Riportiamo di seguito l’articolo intitolato: “Francia, così è fallito il prezzo politico dei suini” scritto da Giuseppe Fugaro e pubblicato sull’edizione di Terra e Vita del 5 settembre 2015 a pag. 15.
Francia, così è fallito il prezzo politico dei suini
Fallimento totale dell’accordo di filiera francese che fissava un prezzo minimo dei suini per garantire gli allevatori. Aveva scatenato non pochi entusiasmi anche in Italia per una possibile sua applicazione nel nostro Paese: ha invece fruito di una svendita a prezzi stracciati di suini francesi, ormai maturi, rimasti invenduti nel mercato francese. L’operazione era stata favorita dal governo francese per rispondere alla grave crisi del mercato suinicolo con prezzi di acquisto del suino vivo che non coprono neppure le spese per cui è intervenuto il Governo favorendo un accordo di filiera che avrebbe dovuto far contenti allevatori e macelli.
Tutto si basava sulla fissazione di un prezzo minimo che garantiva gli allevatori per coprire le spese e ottenere una giusta remunerazione per la loro attività e i macelli acquirenti per non pagare prezzi elevati, ma gli rifiutati di acquistare i suini al prezzo “politico”.
Era stato stabilito un prezzo fisso per la carne di maiale per un periodo di sei mesi pari a 1,4 €/kg da luglio 2015, concordato con la filiera, la media del costo di produzione. L’accordo vedeva coinvolti il gruppo di produttori di suini Syproporcs e il macello industriale Herta che fa capo a Nestlé. Sviluppato con un ricercatore della Scuola di economia “Agrocampus” di Rennes, il prezzo fissato dal contratto sarebbe dovuto essere valido per ciascun produttore per il volume di fornitura determinata e per un determinato periodo, a prescindere dal compratore. Di conseguenza, quando il prezzo di mercato dei suini si trova al di sotto del prezzo pattuito nel contratto, Herta versa agli agricoltori la differenza, anche se non è l’acquirente. Al contrario, se il prezzo rilevato sul mercato è superiore a quello stabilito nel contratto swap, gli agricoltori trasferiscono l’importo del risarcimento a Herta.
Chi ha rotto l’accordo
Ma a far saltare l’accordo sono stati i due maggiori acquirenti che al Marché du porc breton (MPB) a Plérin, in Bretagna, acquistano il 30% dei suini francesi offerti sul mercato.
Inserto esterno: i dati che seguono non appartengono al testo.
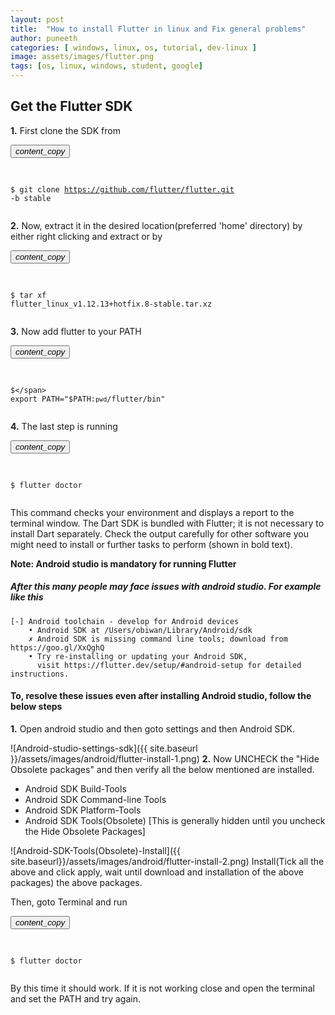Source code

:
 ```yaml
---
layout: post
title:  "How to install Flutter in linux and Fix general problems"
author: puneeth
categories: [ windows, linux, os, tutorial, dev-linux ]
image: assets/images/flutter.png
tags: [os, linux, windows, student, google]
---
```


## Get the Flutter SDK

**1.** First clone the SDK from
<div class="highlight highlighter-rouge">
<div class="code-excerpt__code "><button class="code-excerpt__copy-btn btn" type="button" data-toggle="tooltip" title="" data-clipboard-text="git clone https://github.com/flutter/flutter.git -b stable" data-original-title="Copy code">  <i class="material-icons">content_copy</i></button>
<pre class="highlight">

<code><span class="gp">$</span> git clone https://github.com/flutter/flutter.git -b stable 
</code></pre>
</div>
</div>

**2.** Now, extract it in the desired location(preferred 'home' directory) by either right clicking and extract or by 
<div class="highlight highlighter-rouge">
<div class="code-excerpt__code "><button class="code-excerpt__copy-btn btn" type="button" data-toggle="tooltip" title="" data-clipboard-text="tar xf flutter_linux_v1.12.13+hotfix.8-stable.tar.xz" data-original-title="Copy code">  <i class="material-icons">content_copy</i></button>
<pre class="highlight">

<code><span class="gp">$</span> tar xf flutter_linux_v1.12.13+hotfix.8-stable.tar.xz
</code></pre>
</div>
</div>

**3.** Now add flutter to your PATH
<div class="highlight highlighter-rouge">
<div class="code-excerpt__code "><button class="code-excerpt__copy-btn btn" type="button" data-toggle="tooltip" title="" data-clipboard-text='export PATH="$PATH:`pwd`/flutter/bin"' data-original-title="Copy code">  <i class="material-icons">content_copy</i></button>
<pre class="highlight">

<code><span class="gp">$</span> export PATH="$PATH:`pwd`/flutter/bin"
</code></pre>
</div>
</div>

**4.** The last step is running
<div class="highlight highlighter-rouge">
<div class="code-excerpt__code "><button class="code-excerpt__copy-btn btn" type="button" data-toggle="tooltip" title="" data-clipboard-text="flutter doctor" data-original-title="Copy code">  <i class="material-icons">content_copy</i></button>
<pre class="highlight">

<code><span class="gp">$</span> flutter doctor
</code></pre>
</div>
</div>

This command checks your environment and displays a report to the terminal window. The Dart SDK is bundled with Flutter; it is not necessary to install Dart separately. Check the output carefully for other software you might need to install or further tasks to perform (shown in bold text).

**Note: Android studio is mandatory for running Flutter**

##### After this many people may face issues with android studio. For example like this
```
[-] Android toolchain - develop for Android devices
    • Android SDK at /Users/obiwan/Library/Android/sdk
    ✗ Android SDK is missing command line tools; download from https://goo.gl/XxQghQ
    • Try re-installing or updating your Android SDK,
      visit https://flutter.dev/setup/#android-setup for detailed instructions.
```

#### To, resolve these issues even after installing Android studio, follow the below steps

**1.** Open android studio and then goto settings and then Android SDK.

![Android-studio-settings-sdk]({{ site.baseurl }}/assets/images/android/flutter-install-1.png)
**2.** Now UNCHECK the "Hide Obsolete packages" and then verify all the below mentioned are installed.
+ Android SDK Build-Tools
+ Android SDK Command-line Tools
+ Android SDK Platform-Tools
+ Android SDK Tools(Obsolete) [This is generally hidden until you uncheck the Hide Obsolete Packages]

![Android-SDK-Tools(Obsolete)-Install]({{ site.baseurl}}/assets/images/android/flutter-install-2.png)
Install(Tick all the above and click apply, wait until download and installation of the above packages) the above packages.

Then, goto Terminal and run
<div class="highlight highlighter-rouge">
<div class="code-excerpt__code "><button class="code-excerpt__copy-btn btn" type="button" data-toggle="tooltip" title="" data-clipboard-text="flutter doctor" data-original-title="Copy code">  <i class="material-icons">content_copy</i></button>
<pre class="highlight">

<code><span class="gp">$</span> flutter doctor
</code></pre>
</div>
</div>

By this time it should work. If it is not working close and open the terminal and set the PATH and try again.

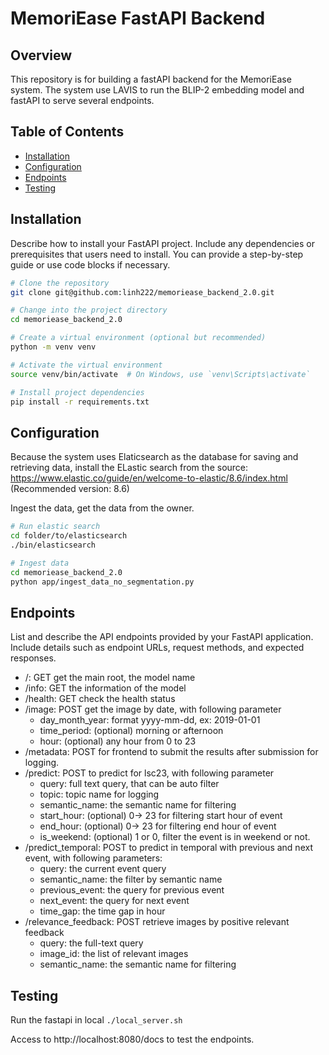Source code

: # MemoriEase FastAPI Backend

## Overview

This repository is for building a fastAPI backend for the MemoriEase system. The system use LAVIS to run the BLIP-2 
embedding model and fastAPI to serve several endpoints.

## Table of Contents

- [Installation](#installation)
- [Configuration](#configuration)
- [Endpoints](#endpoints)
- [Testing](#testing)

## Installation

Describe how to install your FastAPI project. Include any dependencies or prerequisites that users need to install. You can provide a step-by-step guide or use code blocks if necessary.

```bash
# Clone the repository
git clone git@github.com:linh222/memoriease_backend_2.0.git

# Change into the project directory
cd memoriease_backend_2.0

# Create a virtual environment (optional but recommended)
python -m venv venv

# Activate the virtual environment
source venv/bin/activate  # On Windows, use `venv\Scripts\activate`

# Install project dependencies
pip install -r requirements.txt
 ```

## Configuration
Because the system uses Elaticsearch as the database for saving and retrieving data, install the ELastic search from the
source: https://www.elastic.co/guide/en/welcome-to-elastic/8.6/index.html (Recommended version: 8.6)

Ingest the data, get the data from the owner.
```bash
# Run elastic search
cd folder/to/elasticsearch
./bin/elasticsearch

# Ingest data
cd memoriease_backend_2.0
python app/ingest_data_no_segmentation.py
```

## Endpoints
List and describe the API endpoints provided by your FastAPI application. Include details such as endpoint URLs, 
request methods, and expected responses.
+ /: GET get the main root, the model name
+ /info: GET the information of the model
+ /health: GET check the health status
+ /image: POST get the image by date, with following parameter
  + day_month_year: format yyyy-mm-dd, ex: 2019-01-01
  + time_period: (optional) morning or afternoon
  + hour: (optional) any hour from 0 to 23
+ /metadata: POST for frontend to submit the results after submission for logging.
+ /predict: POST to predict for lsc23, with following parameter
  + query: full text query, that can be auto filter
  + topic: topic name for logging
  + semantic_name: the semantic name for filtering
  + start_hour: (optional) 0-> 23 for filtering start hour of event
  + end_hour: (optional) 0-> 23 for filtering end hour of event
  + is_weekend: (optional) 1 or 0, filter the event is in weekend or not.
+ /predict_temporal: POST to predict in temporal with previous and next event, with following parameters:
  + query: the current event query
  + semantic_name: the filter by semantic name
  + previous_event: the query for previous event
  + next_event: the query for next event
  + time_gap: the time gap in hour
+ /relevance_feedback: POST retrieve images by positive relevant feedback
  + query: the full-text query
  + image_id: the list of relevant images
  + semantic_name: the semantic name for filtering


## Testing

Run the fastapi in local
```./local_server.sh```

Access to http://localhost:8080/docs to test the endpoints.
Infatti, hanno disertato il mercato e non hanno fatto alcun acquisto lasciando invenduti nelle mani degli allevatori circa 16mila suini mentre solo 50mila hanno trovato acquirenti bel al di sotto del prezzo politico che l’accordo di filiera voleva garantire.
Le due società che hanno rotto l’accordo e cioè i due principali trasformatori francesi, Bigard-Socopa e aziende Cooperl, sostengono che non possono essere competitivi acquistando a 1,40 €/kg, quando la carne di maiale tedesco si vende per 1,18 €/kg e 1,23 €/kg. Una differenza di prezzo di oltre il 14% che incide sui costi della successiva trasformazione in maniera decisiva.
Gdo, stop alle promozioni
Il Governo francese non è nuovo a decisioni sui prezzi: già a giugno 2015 aveva stabilito per legge di limitare fortemente le offerte a prezzi stracciati di carne suina nei supermercati per garantire, sempre, agli allevatori e agli altri soggetti della filiera di non lavorare in perdita. Secondo il decreto del Governo francese infatti le promozioni sui prezzi sono limitate a due mesi all’anno, prestabiliti in calendario: gennaio e settembre. Il decreto prevede che «al di fuori dei periodi di inizio anno e di fine estate, non potranno più essere realizzate operazioni promozionali che evidenzino prezzi inferiori a 50% del prezzo medio fuori promozione del mese precedente».